さらに雷雲から放たれた雷が機体に命中するとダメージと衝撃が機体に走り、さらに操縦バランスが崩れる。
同じく練習中の機体が落雷が命中してバランスを崩し、近くを飛行していた別の機体にぶつかるように巻き込んで何処かに飛んでいく。
「なっ………何とか抜け出せたか………」
何とか雷雲と磁気嵐エリアから抜け出せた源三郎はほっと一息ついて額の汗をぬぐう。
最終コースは現在進行形で噴火している活火山の惑星地表を飛行するコース。北極地点から降下し、南極地点のゴールを目指す。
「運営は誰も優勝させない気か?」
大気圏を突き抜けて惑星上空にたどり着くと、地表のほとんどがマグマに覆われ、活発に噴火して、吹き上げられた石が飛んでくる。
この惑星では高度が指定されており、指定高度を越えた時間分、クリアタイムに加算されてしまう。

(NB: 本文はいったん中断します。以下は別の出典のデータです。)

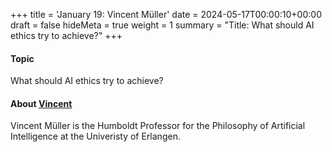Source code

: +++
title = 'January 19: Vincent Müller'
date = 2024-05-17T00:00:10+00:00
draft = false
hideMeta = true
weight = 1
summary = "Title: What should AI ethics try to achieve?"
+++


#### Topic
What should AI ethics try to achieve? 

#### About [Vincent](http://www.sophia.de)
Vincent Müller is the Humboldt Professor for the Philosophy of Artificial Intelligence at the Univeristy of Erlangen.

逆をいえば高度さえ守ればルートは自由なので、ここではコース選びが重要視されるかもしれないと源三郎は感じた。
「ふむ………このコースが比較的安全か?」
高度を守りながら火山惑星を飛行する源三郎。
マグマの噴き上げを避けたり、噴火による地震で山が崩れてルートが変動したりしながらも、自分のベストルートを探しだし、なんとかゴールに到着する。
「あ………」
「ぬわーっ!?」
先程アステロイドベルト帯で小惑星に激突して爆発した機体が修理を終えてレースに戻ってきたが、機体高度を上げすぎてペナルティの警告を受けて慌てて高度を下げてすぎたのか、垂直にマグマに突っ込んでいった。
「………そう言えば、レース中に機体が大破したらどうなるんじゃ? 失格か?」
マグマに突っ込んでいった機体を見て源三郎は疑問に思い、ステーションに戻ると大会運営のNPCに大破したらどうなるか質問する。
「タイムが大幅に加算されてしまいますが、その場で機体を復活させることが可能です。またそこでリタイアを選択することも可能です」
「ふむ………一応救済処置があるのか」
大会運営のNPCから機体大破後の処理について回答を貰うと源三郎は納得し、彼方達がログインする時間帯まで練習を続けた。